▶ **Saved data entries**:

Content starts

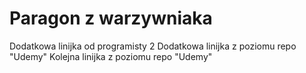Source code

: # Paragon z warzywniaka
Dodatkowa linijka od programisty 2
Dodatkowa linijka z poziomu repo "Udemy"
Kolejna linijka z poziomu repo "Udemy"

Content ends

▶ **The problem**: Set down exactly the lines that begin with the one containing "Paragon z warzywniaka" and end with the last line above, and no others.

▶ **Task solution**:
: # Paragon z warzywniaka
Dodatkowa linijka od programisty 2
Dodatkowa linijka z poziomu repo "Udemy"
Kolejna linijka z poziomu repo "Udemy"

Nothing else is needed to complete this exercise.